The Repugnant Conclusion (Stanford Encyclopedia of Philosophy) - lisper
https://plato.stanford.edu/entries/repugnant-conclusion/
======
meri_dian
<From Section 1>"A straightforward way of capturing the No-Difference View is
total utilitarianism according to which the best outcome is the one in which
there would be the greatest quantity of whatever makes life worth living
(Parfit 1984 p. 387). However, this view implies that any loss in the quality
of lives in a population can be compensated for by a sufficient gain in the
quantity of a population"

Well yes, but while 'total utility' may be a relevant measure for a
population, populations in the aggregate do not have conscious experience.
Therefore 'total utility' is irrelevant for the individual.
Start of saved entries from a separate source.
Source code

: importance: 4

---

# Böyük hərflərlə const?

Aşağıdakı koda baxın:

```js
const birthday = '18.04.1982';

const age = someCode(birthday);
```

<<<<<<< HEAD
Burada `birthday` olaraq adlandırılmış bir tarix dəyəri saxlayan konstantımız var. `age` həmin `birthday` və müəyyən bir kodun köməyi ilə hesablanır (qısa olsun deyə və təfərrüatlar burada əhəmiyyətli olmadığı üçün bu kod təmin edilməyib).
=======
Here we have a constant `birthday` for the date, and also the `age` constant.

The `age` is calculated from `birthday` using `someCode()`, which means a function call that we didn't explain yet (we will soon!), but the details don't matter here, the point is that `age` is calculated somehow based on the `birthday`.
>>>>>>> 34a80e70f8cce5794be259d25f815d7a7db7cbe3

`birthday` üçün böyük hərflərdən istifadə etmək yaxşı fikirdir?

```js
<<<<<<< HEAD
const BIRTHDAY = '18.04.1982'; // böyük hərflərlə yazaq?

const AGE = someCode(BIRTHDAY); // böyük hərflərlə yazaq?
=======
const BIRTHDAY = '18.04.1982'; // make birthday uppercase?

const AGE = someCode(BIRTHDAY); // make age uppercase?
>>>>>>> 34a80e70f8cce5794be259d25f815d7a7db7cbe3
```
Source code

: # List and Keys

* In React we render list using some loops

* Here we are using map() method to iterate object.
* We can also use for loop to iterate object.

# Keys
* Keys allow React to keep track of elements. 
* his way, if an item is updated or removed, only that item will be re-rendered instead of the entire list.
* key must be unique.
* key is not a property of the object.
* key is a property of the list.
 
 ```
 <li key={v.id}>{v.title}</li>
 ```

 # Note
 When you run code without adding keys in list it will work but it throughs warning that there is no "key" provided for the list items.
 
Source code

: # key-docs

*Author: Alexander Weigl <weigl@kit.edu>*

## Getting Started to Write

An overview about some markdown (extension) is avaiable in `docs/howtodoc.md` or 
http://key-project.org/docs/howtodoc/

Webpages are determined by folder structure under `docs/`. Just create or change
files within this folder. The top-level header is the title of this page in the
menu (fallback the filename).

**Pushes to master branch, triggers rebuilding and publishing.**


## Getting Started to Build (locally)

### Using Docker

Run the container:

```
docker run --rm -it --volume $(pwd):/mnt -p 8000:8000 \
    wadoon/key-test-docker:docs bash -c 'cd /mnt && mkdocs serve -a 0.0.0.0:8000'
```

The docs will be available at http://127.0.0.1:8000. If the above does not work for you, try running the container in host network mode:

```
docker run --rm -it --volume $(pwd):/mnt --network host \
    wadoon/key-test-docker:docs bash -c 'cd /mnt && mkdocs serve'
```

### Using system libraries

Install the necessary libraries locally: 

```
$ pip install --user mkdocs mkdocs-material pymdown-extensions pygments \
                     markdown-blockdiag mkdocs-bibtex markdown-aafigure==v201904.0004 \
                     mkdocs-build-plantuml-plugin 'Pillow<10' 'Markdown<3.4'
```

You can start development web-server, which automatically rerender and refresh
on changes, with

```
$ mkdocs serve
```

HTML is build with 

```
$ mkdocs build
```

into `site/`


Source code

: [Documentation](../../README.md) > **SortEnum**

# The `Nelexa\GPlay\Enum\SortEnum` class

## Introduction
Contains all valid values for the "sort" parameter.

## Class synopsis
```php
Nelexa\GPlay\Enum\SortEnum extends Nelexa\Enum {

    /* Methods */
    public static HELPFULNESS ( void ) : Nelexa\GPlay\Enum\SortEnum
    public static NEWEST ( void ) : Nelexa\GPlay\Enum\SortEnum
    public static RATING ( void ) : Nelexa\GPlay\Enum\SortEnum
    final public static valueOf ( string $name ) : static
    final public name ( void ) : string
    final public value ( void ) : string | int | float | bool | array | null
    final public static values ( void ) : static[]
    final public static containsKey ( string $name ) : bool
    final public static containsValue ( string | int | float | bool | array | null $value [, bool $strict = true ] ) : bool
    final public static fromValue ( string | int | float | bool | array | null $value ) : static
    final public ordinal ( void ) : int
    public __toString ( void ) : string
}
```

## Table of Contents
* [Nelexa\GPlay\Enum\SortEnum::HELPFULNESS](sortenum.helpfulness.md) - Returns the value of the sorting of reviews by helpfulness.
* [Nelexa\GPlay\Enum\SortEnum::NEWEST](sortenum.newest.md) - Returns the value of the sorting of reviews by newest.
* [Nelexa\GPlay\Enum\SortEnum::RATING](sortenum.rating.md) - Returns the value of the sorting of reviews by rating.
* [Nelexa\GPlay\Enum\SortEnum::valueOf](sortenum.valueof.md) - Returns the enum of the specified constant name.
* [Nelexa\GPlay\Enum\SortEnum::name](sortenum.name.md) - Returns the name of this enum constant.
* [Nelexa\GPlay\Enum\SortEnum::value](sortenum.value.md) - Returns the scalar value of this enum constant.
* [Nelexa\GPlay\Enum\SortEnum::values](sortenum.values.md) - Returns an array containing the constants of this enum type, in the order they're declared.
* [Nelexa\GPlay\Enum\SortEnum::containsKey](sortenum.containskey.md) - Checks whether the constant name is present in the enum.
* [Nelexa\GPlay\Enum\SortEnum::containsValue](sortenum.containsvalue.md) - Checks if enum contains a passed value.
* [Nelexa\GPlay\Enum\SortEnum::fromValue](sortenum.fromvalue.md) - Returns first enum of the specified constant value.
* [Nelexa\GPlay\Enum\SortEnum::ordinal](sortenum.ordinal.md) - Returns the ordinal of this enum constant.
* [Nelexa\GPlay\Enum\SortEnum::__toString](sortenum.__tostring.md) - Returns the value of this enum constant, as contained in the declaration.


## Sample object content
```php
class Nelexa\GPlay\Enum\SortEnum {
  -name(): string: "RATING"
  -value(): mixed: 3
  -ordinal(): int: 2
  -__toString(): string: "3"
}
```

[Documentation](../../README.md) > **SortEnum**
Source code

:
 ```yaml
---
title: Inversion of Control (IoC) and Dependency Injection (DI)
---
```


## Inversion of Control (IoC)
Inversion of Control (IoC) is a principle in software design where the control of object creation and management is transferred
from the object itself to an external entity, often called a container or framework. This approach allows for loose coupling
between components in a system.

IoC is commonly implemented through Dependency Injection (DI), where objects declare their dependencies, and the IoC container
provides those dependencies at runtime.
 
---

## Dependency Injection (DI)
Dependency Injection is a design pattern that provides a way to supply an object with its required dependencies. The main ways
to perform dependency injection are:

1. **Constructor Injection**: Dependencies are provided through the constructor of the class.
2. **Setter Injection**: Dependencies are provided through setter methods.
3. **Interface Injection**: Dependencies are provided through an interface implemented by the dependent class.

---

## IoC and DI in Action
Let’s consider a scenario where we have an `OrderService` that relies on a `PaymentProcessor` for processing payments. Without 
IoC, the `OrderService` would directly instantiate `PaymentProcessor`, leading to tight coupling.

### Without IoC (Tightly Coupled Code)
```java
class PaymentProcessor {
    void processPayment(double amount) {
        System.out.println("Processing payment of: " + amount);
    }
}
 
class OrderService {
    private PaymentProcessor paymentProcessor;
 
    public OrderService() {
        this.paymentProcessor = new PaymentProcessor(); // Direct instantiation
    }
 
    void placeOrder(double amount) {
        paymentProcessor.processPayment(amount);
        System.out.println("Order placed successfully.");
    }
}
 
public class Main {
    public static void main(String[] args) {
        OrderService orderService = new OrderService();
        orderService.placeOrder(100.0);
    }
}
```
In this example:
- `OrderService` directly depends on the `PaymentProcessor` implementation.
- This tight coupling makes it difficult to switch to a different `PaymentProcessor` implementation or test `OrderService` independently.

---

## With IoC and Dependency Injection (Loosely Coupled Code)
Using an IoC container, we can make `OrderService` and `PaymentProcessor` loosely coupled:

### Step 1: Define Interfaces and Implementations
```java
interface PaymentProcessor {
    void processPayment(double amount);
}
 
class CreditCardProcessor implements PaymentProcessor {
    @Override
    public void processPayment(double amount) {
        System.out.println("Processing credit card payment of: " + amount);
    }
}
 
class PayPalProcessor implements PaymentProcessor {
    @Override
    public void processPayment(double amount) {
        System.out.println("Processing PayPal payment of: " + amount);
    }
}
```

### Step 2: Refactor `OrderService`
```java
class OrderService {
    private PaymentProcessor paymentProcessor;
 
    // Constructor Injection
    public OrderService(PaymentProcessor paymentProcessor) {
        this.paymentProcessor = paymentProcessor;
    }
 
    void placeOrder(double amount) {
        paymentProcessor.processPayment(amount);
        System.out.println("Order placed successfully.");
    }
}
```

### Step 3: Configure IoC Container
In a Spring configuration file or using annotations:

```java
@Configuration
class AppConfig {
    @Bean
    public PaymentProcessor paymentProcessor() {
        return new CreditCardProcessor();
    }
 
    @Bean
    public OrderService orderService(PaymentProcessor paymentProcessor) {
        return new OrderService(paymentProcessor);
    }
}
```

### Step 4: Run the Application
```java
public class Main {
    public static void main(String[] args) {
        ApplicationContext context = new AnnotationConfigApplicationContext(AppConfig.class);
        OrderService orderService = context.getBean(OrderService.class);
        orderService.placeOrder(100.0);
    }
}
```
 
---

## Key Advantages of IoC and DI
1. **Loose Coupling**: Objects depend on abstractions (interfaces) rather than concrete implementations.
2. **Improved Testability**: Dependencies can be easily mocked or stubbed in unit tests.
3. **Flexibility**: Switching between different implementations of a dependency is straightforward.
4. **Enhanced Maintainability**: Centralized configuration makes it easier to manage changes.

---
It's a very poor
measure of the 'quality' of a society.

A much better (and more intuitively appealing) measure incorporates 'total
utility' but divides it by population to get average utility. If we take this
as our guiding measure then we aren't forced to reach The Repugnant
Conclusion.

But on second thought, this also presents a problem. Because then we could
posit a world in which most of the population lives in misery but a small
percentage lives wonderful, fulfilling 'maximum utility' lives. Average
utility as I've described it would favor some of these these worlds - given a
large enough population - over ones in which there's a more even distribution
of utility.

Therefore let's take a page from economics and incorporate a GINI Coefficient
measure of utility into our consideration of an ideal world. This should
actually eliminate the threat of a Repugnant Conclusion.